"Jadi gugatan itu tidak perlu dilanjutkan kembali," kata Ketua RW 011 Kelurahan Pluit, Penjaringan, Jakarta Utara, Haji Khafidin saat dihubungi di Jakarta, Kamis.
Selain dia, dua warga RW 011 lainnya, termasuk di antara lima nelayan yang menggugat izin reklamasi, di luar dua lembaga swadaya masyarakat (LSM).
Menurut Khafidin, keputusan nelayan menggugat Pemprov DKI ketika itu karena tidak adanya sosialisasi yang cukup seputar proyek kepada masyarakat.
Saat itu, baik Pemprov DKI maupun para pengembang kurang berkomunikasi dengan warga di kawasan pesisir tersebut. "Makanya awalnya kami menolak reklamasi," ujar dia.
Namun setelah terjalin komunikasi dan sosialisasi, warga Muara Angke bisa memahami proyek itu. Dampak lingkungan yang mungkin muncul juga sudah disepakati akan menjadi tanggung jawab pihak yang terlibat dan tidak akan merugikan warga.
Selain itu, katanya, pengembang berkomitmen memberikan perhatian kepada warga. Masyarakat juga yakin keberadaan proyek pengembangan kawasan Pantai Utara Jakarta akan membuat nelayan lebih sejahtera dan bisa mengangkat harkat martabat warga Muara Angke dalam jangka panjang.
Saat ini, tambah dia, situasi dan kondisi warga Muara Angke juga lebih tenang setelah adanya komitmen dari pengembang untuk masyarakat sekitar.
Khafidin berharap situasi ini bisa terus terjadi sehingga tidak menimbulkan keresahan seperti beberapa waktu lalu. "Karena pihak luar tidak perlu ikut campur, karena untuk apa juga mereka ikut campur," ujar dia.
Haji Syarifuddin Baso, tokoh masyarakat lain di Muara Angke menegaskan, masalah di Muara Angke lebih baik diserahkan ke warga untuk menyelesaikan.
Oleh karena itu dia meminta LSM dan kelompok kepentingan lain tidak menghasut dan memecah belah warga Muara Angke terkait isu reklamasi.
"Akibat hasutan dan pengaruh orang-orang luar, masyarakat Muara Angke menjadi terpecah-pecah. Jangan ikut campur, biarkan kami perjuangkan nasib sendiri bukan dari orang luar. Kami tidak mau disetir sama orang lain," tegasnya.

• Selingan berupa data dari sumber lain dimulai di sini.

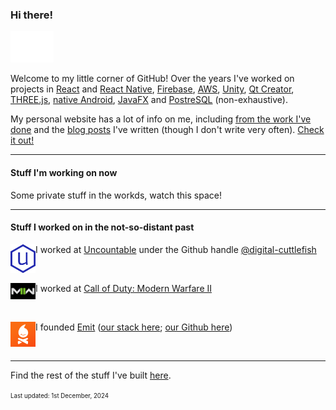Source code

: ### Hi there! 
<img src="https://github.com/andersonaddo/andersonaddo/blob/master/media/hello.gif" height="50"/>

Welcome to my little corner of GitHub!
Over the years I've worked on projects in [React](https://react.dev/) and [React Native](https://reactnative.dev/), [Firebase](https://firebase.google.com/), [AWS](https://aws.amazon.com/), [Unity](https://unity.com/), [Qt Creator](https://www.qt.io/product/development-tools), [THREE.js](https://threejs.org/), [native Android](https://developer.android.com/studio), [JavaFX](https://openjfx.io/) and [PostreSQL](https://www.postgresql.org/) (non-exhaustive).

My personal website has a lot of info on me, including [from the work I've done](https://www.loadingdeveloper.com/my-work/) and the [blog posts](https://www.loadingdeveloper.com/blog/) I've written (though I don't write very often). [Check it out!](https://www.loadingdeveloper.com)

---

#### Stuff I'm working on now

Some private stuff in the workds, watch this space!

---

#### Stuff I worked on in the not-so-distant past

<div>
  <img align="left" src="https://github.com/andersonaddo/andersonaddo/blob/master/media/uncountable.png" width="40" />
  <p>
    I worked at <a href="https://www.uncountable.com">Uncountable<a/>
    <span> under the Github handle </span>
    <a href="https://github.com/digital-cuttlefish">@digital-cuttlefish</a>
  </p>
</div>

<br />

<div>
  <img align="left" src="https://github.com/andersonaddo/andersonaddo/blob/master/media/mwii.png" width="40" />
  <p>
    I worked at <a href="https://www.callofduty.com/modernwarfare2">Call of Duty: Modern Warfare II</a>
  </p>
</div>

<br />

<div>
<img align="left" src="https://github.com/andersonaddo/andersonaddo/blob/master/media/emit.png" width="40" />
  <p>
    I founded <a href="https://getemit.com">Emit</a> 
    (<a href="https://stackshare.io/emit/emit">our stack here</a>; 
    <a href="https://github.com/emitapp">our Github here</a>)
  </p>
</div>

<br />

---

Find the rest of the stuff I've built [here](https://www.loadingdeveloper.com/my-work/).

<sup><sub>Last updated: 1st December, 2024</sub></sup>
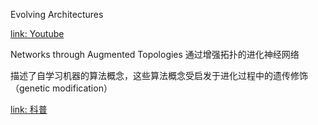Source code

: Evolving Architectures

[link: Youtube](https://www.youtube.com/watch?v=b3D8jPmcw-g)





Networks through Augmented Topologies  通过增强拓扑的进化神经网络

描述了自学习机器的算法概念，这些算法概念受启发于进化过程中的遗传修饰（genetic modification）

[link: 科普](https://www.jiqizhixin.com/articles/2017-10-05-2#:~:text=NEAT%20%E6%8C%87%E3%80%8CNetworks%20through%20Augmented,%E9%81%97%E4%BC%A0%E4%BF%AE%E9%A5%B0%EF%BC%88genetic%20modification%EF%BC%89%E3%80%82)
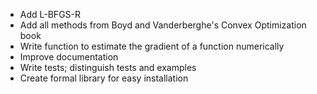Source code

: * Add L-BFGS-R
* Add all methods from Boyd and Vanderberghe's Convex Optimization book
* Write function to estimate the gradient of a function numerically
* Improve documentation
* Write tests; distinguish tests and examples
* Create formal library for easy installation
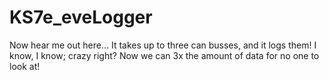 # KS7e_eveLogger
Now hear me out here... It takes up to three can busses, and it logs them! I know, I know; crazy right? Now we can 3x the amount of data for no one to look at!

PTTUN Jakarta pada 13 Oktober 2016 telah mengabulkan banding Pemrov DKI terkait putusan Pengadilan Tata Usaha Negara yang membatalkan SK Gubernur DKI Nomor 2.238 Tahun 2014 tentang Pemberian Izin Reklamasi Pulau G. Putusan banding ini menjadi dasar bahwa kegiatan pembangunan Pulau G dapat dilanjutkan kembali.

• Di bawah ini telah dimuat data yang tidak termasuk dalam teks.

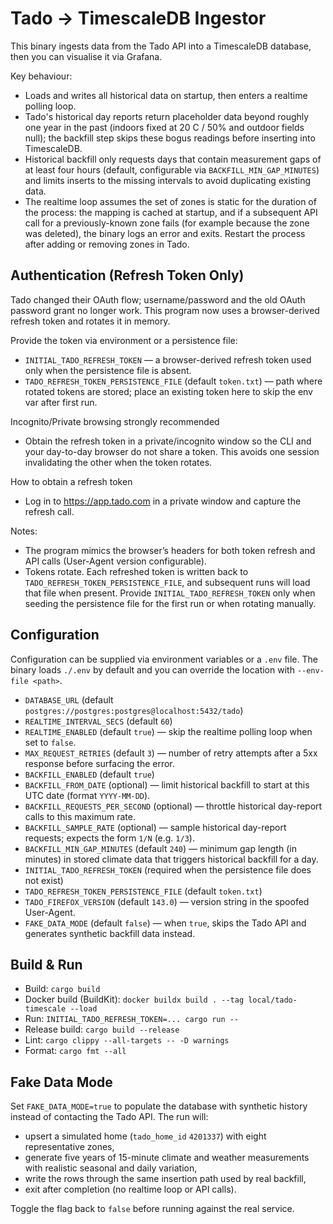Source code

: Tado → TimescaleDB Ingestor
===========================

This binary ingests data from the Tado API into a TimescaleDB database, then you can visualise it via Grafana.

Key behaviour:
- Loads and writes all historical data on startup, then enters a realtime polling loop.
- Tado's historical day reports return placeholder data beyond roughly one year in the past (indoors fixed at 20 C / 50% and outdoor fields null); the backfill step skips these bogus readings before inserting into TimescaleDB.
- Historical backfill only requests days that contain measurement gaps of at least four hours (default, configurable via `BACKFILL_MIN_GAP_MINUTES`) and limits inserts to the missing intervals to avoid duplicating existing data.
- The realtime loop assumes the set of zones is static for the duration of the process: the mapping is cached at startup, and if a subsequent API call for a previously-known zone fails (for example because the zone was deleted), the binary logs an error and exits. Restart the process after adding or removing zones in Tado.

Authentication (Refresh Token Only)
-----------------------------------
Tado changed their OAuth flow; username/password and the old OAuth password grant no longer work.
This program now uses a browser-derived refresh token and rotates it in memory.

Provide the token via environment or a persistence file:
- `INITIAL_TADO_REFRESH_TOKEN` — a browser-derived refresh token used only when the persistence file is absent.
- `TADO_REFRESH_TOKEN_PERSISTENCE_FILE` (default `token.txt`) — path where rotated tokens are stored; place an existing token here to skip the env var after first run.

Incognito/Private browsing strongly recommended
- Obtain the refresh token in a private/incognito window so the CLI and your day-to-day browser do not share a token.
  This avoids one session invalidating the other when the token rotates.

How to obtain a refresh token
- Log in to https://app.tado.com in a private window and capture the refresh call.


Notes:
- The program mimics the browser’s headers for both token refresh and API calls (User-Agent version configurable).
- Tokens rotate. Each refreshed token is written back to `TADO_REFRESH_TOKEN_PERSISTENCE_FILE`, and subsequent runs
  will load that file when present. Provide `INITIAL_TADO_REFRESH_TOKEN` only when seeding the persistence file for
  the first run or when rotating manually.

Configuration
-------------
Configuration can be supplied via environment variables or a `.env` file. The binary loads `./.env` by default
and you can override the location with `--env-file <path>`.

- `DATABASE_URL` (default `postgres://postgres:postgres@localhost:5432/tado`)
- `REALTIME_INTERVAL_SECS` (default `60`)
- `REALTIME_ENABLED` (default `true`) — skip the realtime polling loop when set to `false`.
- `MAX_REQUEST_RETRIES` (default `3`) — number of retry attempts after a 5xx response before surfacing the error.
- `BACKFILL_ENABLED` (default `true`)
- `BACKFILL_FROM_DATE` (optional) — limit historical backfill to start at this UTC date (format `YYYY-MM-DD`).
- `BACKFILL_REQUESTS_PER_SECOND` (optional) — throttle historical day-report calls to this maximum rate.
- `BACKFILL_SAMPLE_RATE` (optional) — sample historical day-report requests; expects the form `1/N` (e.g. `1/3`).
- `BACKFILL_MIN_GAP_MINUTES` (default `240`) — minimum gap length (in minutes) in stored climate data that triggers historical backfill for a day.
- `INITIAL_TADO_REFRESH_TOKEN` (required when the persistence file does not exist)
- `TADO_REFRESH_TOKEN_PERSISTENCE_FILE` (default `token.txt`)
- `TADO_FIREFOX_VERSION` (default `143.0`) — version string in the spoofed User-Agent.
- `FAKE_DATA_MODE` (default `false`) — when `true`, skips the Tado API and generates synthetic backfill data instead.

Build & Run
-----------
- Build: `cargo build`
- Docker build (BuildKit): `docker buildx build . --tag local/tado-timescale --load`
- Run: `INITIAL_TADO_REFRESH_TOKEN=... cargo run --`
- Release build: `cargo build --release`
- Lint: `cargo clippy --all-targets -- -D warnings`
- Format: `cargo fmt --all`

Fake Data Mode
--------------
Set `FAKE_DATA_MODE=true` to populate the database with synthetic history instead of contacting the Tado API. The run will:
- upsert a simulated home (`tado_home_id` `4201337`) with eight representative zones,
- generate five years of 15-minute climate and weather measurements with realistic seasonal and daily variation,
- write the rows through the same insertion path used by real backfill,
- exit after completion (no realtime loop or API calls).

Toggle the flag back to `false` before running against the real service.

Dalam pertimbangannya, tiga hakim Pengadilan Tinggi Jakarta menyatakan gugatan para penggugat sudah kadaluarsa karena melampaui 90 hari sejak izin diterbitkan Pemerintah Provinsi Jakarta. Para penggugat baru mengajukan gugatan pada 16 September 2015, padahal izin sudah terbit sejak 23 Desember 2014. Bahkan, proses pembangunan pulau sudah dilaksanakan.